Mitsubishi J2M3 Raiden (Jack) “Prisoner of War”
The J2M Raiden (Thunderbolt), codenamed “Jack” by the allies, was designed by Jiro Horikoshi, creator of the vaunted Zero fighter the A6M. Envisioned from the outset as an interceptor, this aircraft was used against the American B-29 Superfortresses that attacked the Japanese mainland in 1944 and 1945. It was armed with four cannon and had a top speed of over 400 miles per hour. It did see some success, but that was tempered by the decision in March of 1945 to move the B-29 raids to night time hours.
After the war, captured examples were tested by the ALLIED TECHNICAL AIR INTELLIGENCE UNIT which under the British examined two examples in December of 1945, while the United States examined a captured “Jack” in US markings and a natural metal finish. All of these aircraft can be built using decals from this kit.
While some have described this fighter as portly, I have always thought the “Jack” was a sleek fighter. In 48th scale this aircraft has been well represented with the older Tamiya offering and with the Hasegawa kit that first appeared in the 1990’s. But back to the kit at hand….
Upon opening the box, the modeler is greeted by the familiar grey plastic of which there is six sprues, a clear sprue, polycaps and decals are bagged separately, always a nice touch. A word about the decals. Printed by Cartograf, they are all in register, and instrument decals, prop marks and data are provided.

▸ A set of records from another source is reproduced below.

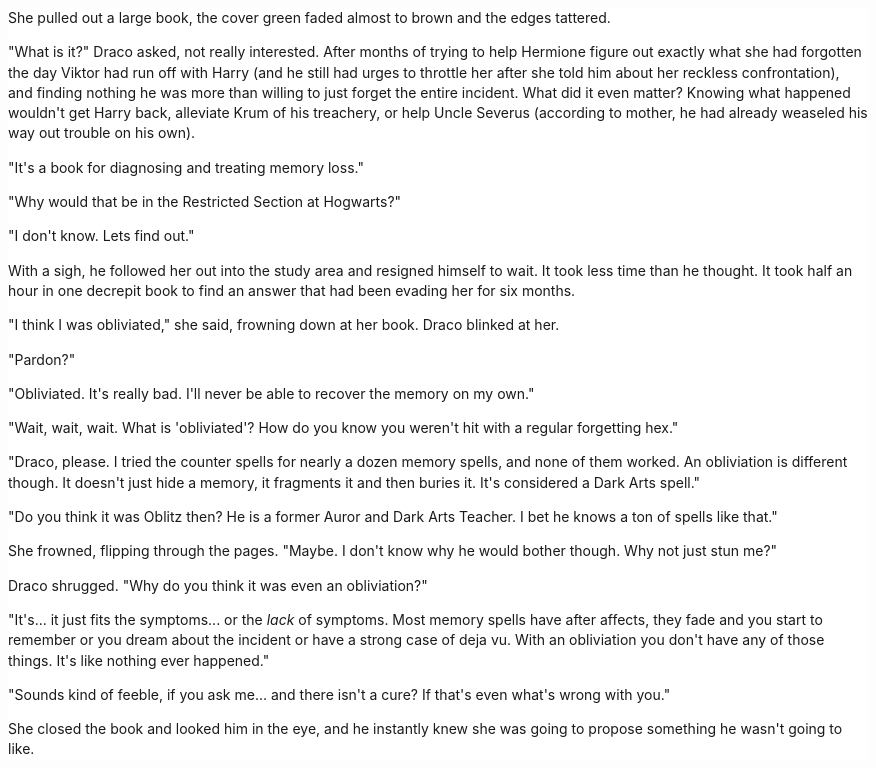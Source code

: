 She pulled out a large book, the cover green faded almost to brown and
the edges tattered.

"What is it?" Draco asked, not really interested. After months of trying
to help Hermione figure out exactly what she had forgotten the day
Viktor had run off with Harry (and he still had urges to throttle her
after she told him about her reckless confrontation), and finding
nothing he was more than willing to just forget the entire incident.
What did it even matter? Knowing what happened wouldn't get Harry back,
alleviate Krum of his treachery, or help Uncle Severus (according to
mother, he had already weaseled his way out trouble on his own).

"It's a book for diagnosing and treating memory loss."

"Why would that be in the Restricted Section at Hogwarts?"

"I don't know. Lets find out."

With a sigh, he followed her out into the study area and resigned
himself to wait. It took less time than he thought. It took half an hour
in one decrepit book to find an answer that had been evading her for six
months.

"I think I was obliviated," she said, frowning down at her book. Draco
blinked at her.

"Pardon?"

"Obliviated. It's really bad. I'll never be able to recover the memory
on my own."

"Wait, wait, wait. What is 'obliviated'? How do you know you weren't hit
with a regular forgetting hex."

"Draco, please. I tried the counter spells for nearly a dozen memory
spells, and none of them worked. An obliviation is different though. It
doesn't just hide a memory, it fragments it and then buries it. It's
considered a Dark Arts spell."

"Do you think it was Oblitz then? He is a former Auror and Dark Arts
Teacher. I bet he knows a ton of spells like that."

She frowned, flipping through the pages. "Maybe. I don't know why he
would bother though. Why not just stun me?"

Draco shrugged. "Why do you think it was even an obliviation?"

"It's... it just fits the symptoms... or the *lack* of symptoms. Most
memory spells have after affects, they fade and you start to remember or
you dream about the incident or have a strong case of deja vu. With an
obliviation you don't have any of those things. It's like nothing ever
happened."

"Sounds kind of feeble, if you ask me... and there isn't a cure? If
that's even what's wrong with you."

She closed the book and looked him in the eye, and he instantly knew she
was going to propose something he wasn't going to like.
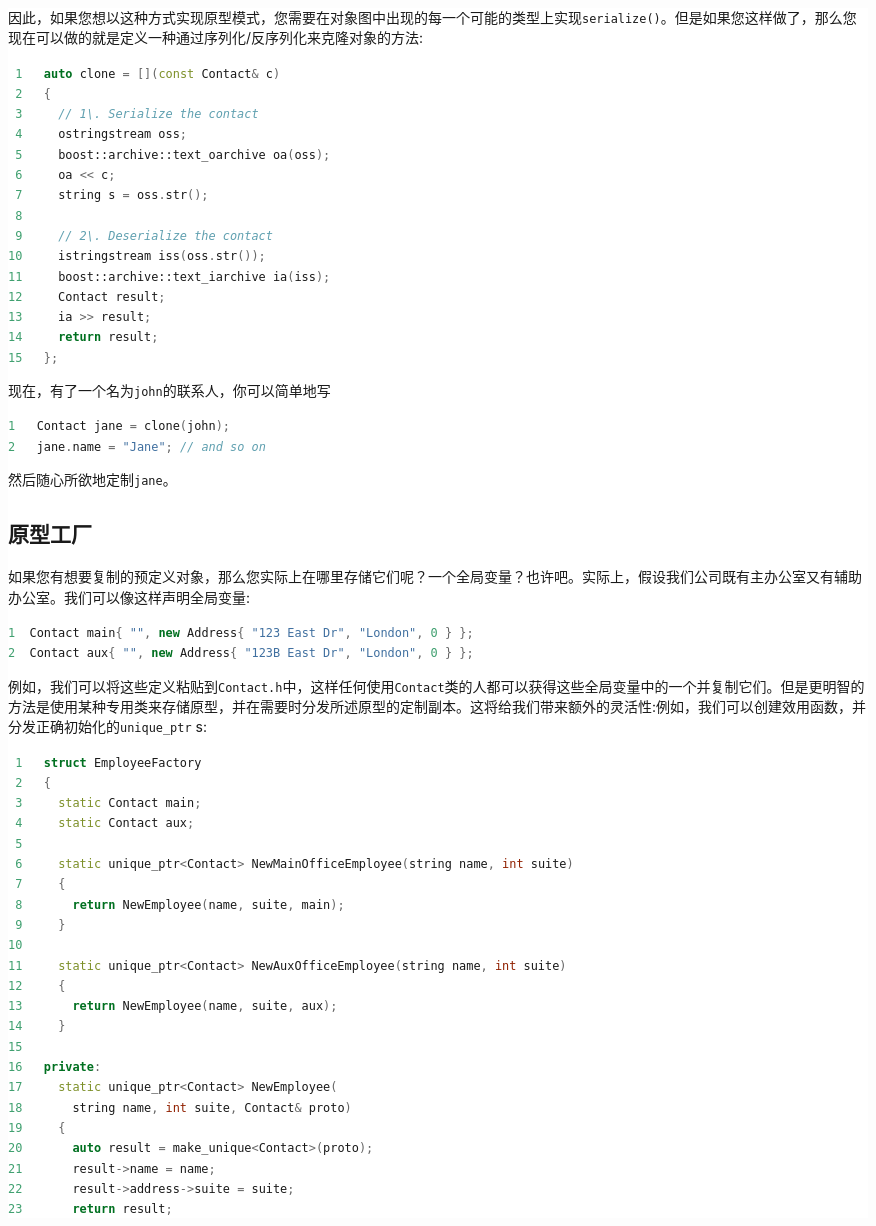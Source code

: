 因此，如果您想以这种方式实现原型模式，您需要在对象图中出现的每一个可能的类型上实现`serialize()`。但是如果您这样做了，那么您现在可以做的就是定义一种通过序列化/反序列化来克隆对象的方法:

```cpp
 1   auto clone = [](const Contact& c)
 2   {
 3     // 1\. Serialize the contact
 4     ostringstream oss;
 5     boost::archive::text_oarchive oa(oss);
 6     oa << c;
 7     string s = oss.str();
 8
 9     // 2\. Deserialize the contact
10     istringstream iss(oss.str());
11     boost::archive::text_iarchive ia(iss);
12     Contact result;
13     ia >> result;
14     return result;
15   };

```

现在，有了一个名为`john`的联系人，你可以简单地写

```cpp
1   Contact jane = clone(john);
2   jane.name = "Jane"; // and so on

```

然后随心所欲地定制`jane`。

## 原型工厂

如果您有想要复制的预定义对象，那么您实际上在哪里存储它们呢？一个全局变量？也许吧。实际上，假设我们公司既有主办公室又有辅助办公室。我们可以像这样声明全局变量:

```cpp
1  Contact main{ "", new Address{ "123 East Dr", "London", 0 } };
2  Contact aux{ "", new Address{ "123B East Dr", "London", 0 } };

```

例如，我们可以将这些定义粘贴到`Contact.h`中，这样任何使用`Contact`类的人都可以获得这些全局变量中的一个并复制它们。但是更明智的方法是使用某种专用类来存储原型，并在需要时分发所述原型的定制副本。这将给我们带来额外的灵活性:例如，我们可以创建效用函数，并分发正确初始化的`unique_ptr` s:

```cpp
 1   struct EmployeeFactory
 2   {
 3     static Contact main;
 4     static Contact aux;
 5
 6     static unique_ptr<Contact> NewMainOfficeEmployee(string name, int suite)
 7     {
 8       return NewEmployee(name, suite, main);
 9     }
10
11     static unique_ptr<Contact> NewAuxOfficeEmployee(string name, int suite)
12     {
13       return NewEmployee(name, suite, aux);
14     }
15
16   private:
17     static unique_ptr<Contact> NewEmployee(
18       string name, int suite, Contact& proto)
19     {
20       auto result = make_unique<Contact>(proto);
21       result->name = name;
22       result->address->suite = suite;
23       return result;
```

Most importantly, the white decals are indeed white! Gone are the days of the off-white Hasegawa decals! Options are provided for two machines of the ATAIU-SEA in Malaya in 1946 in British markings and a single machine of the US TAIU in natural metal US markings from June 1945.
Construction begins in the cockpit, which is remarkable for is sheer size compared to other aircraft of the period – it seems as if the pilot could have moved freely around the cabin! The pit is well detailed with raised detail on the instrument panel that cries out to be drybrushed, though again, decals are provided for the instruments (I opted for paint). I painted the cockpit in Polly Scale RLM 67, which to my eye is close enough to the interior greens used by Japanese manufacturers. Boxes and details are picked out in various greens and blacks. The assembly is then given a wash and dry brushed in a light grey color. Eduard color photo etch belts were used for the pilot’s seat.
The canopy was masked with bare metal foil and sprayed the interior color and placed onto the fuselage after the halves are assembled. The cowling assembly was not a perfect fit to the fuselage, but a few swipes with a sanding stick helped fair it in.
The fit of the wings to the fuselage was good and the all-important fuselage/wing seam was a great, tight fit. The tail planes were added and were verified to be 90 degrees to the fuselage.
I decided to do one of the British ATAIU-SEA birds, primarily because liked the idea of beating up the finish a bit and secondly, the great box art by Watanabe. Kids dig box art, right?
I sprayed the wing leading edges Polly Scale Japanese Deep Yellow and masked them off. I also took the opportunity to spray the prop yellow and masked off the warning stripes.
I sprayed the bottom of the plane Polly Scale Imperial Japanese Navy Grey and the top surfaces Polly Scale IJN Green. I added a couple of drops of white to the green and post shaded some of the panels on the wing and fuselage to simulate wear and sun damage.
Looking and the photos I have and thinking the paint scheme through, it seemed natural that the British would have painted over the Japanese Hinamarus. Obvious – right? So that meant I needed to show that too. Using the Eduard Hinamaru mask, I selected sizes that seemed right for the wings and fuselage. For the upper surface, I chose British Dark Green, and for the lower surfaces, British Medium Sea Gray. My reasoning being that they would have used paint stocks they had on hand.
After a coat of Future (or whatever it’s called these days), I was ready for decaling. The decals performed well, settling down without struggle for the most part. I did have a little silvering on one of the ATAUI logos, but I believe that was operator error in not having my coat of Future thick enough.
A sludge wash was applied to the panel lines and cleaned up. A final top coat of 50/50 Testor’s Dullcoat and Metalizer Thinner was sprayed on and left to dry. I then picked out some walkway and panel chipping with a Prismacolor silver pencil, and used Tamiya weathering pastels for the exhaust and oil staining.
Landing gear, gear doors and navigation lights were then added. Blue formation lights were painted on the wings and covered with a tiny drop of Future.
Another great model from Hasegawa, with markings, that to me, really make it pop whether on the contest table, the club stand or your display shelf. If you have the itch to build to build a captured aircraft – this “Prisoner of War” nicely fits the bill.
Thank you IPMS/USA and Hobbico for providing this kit for my review.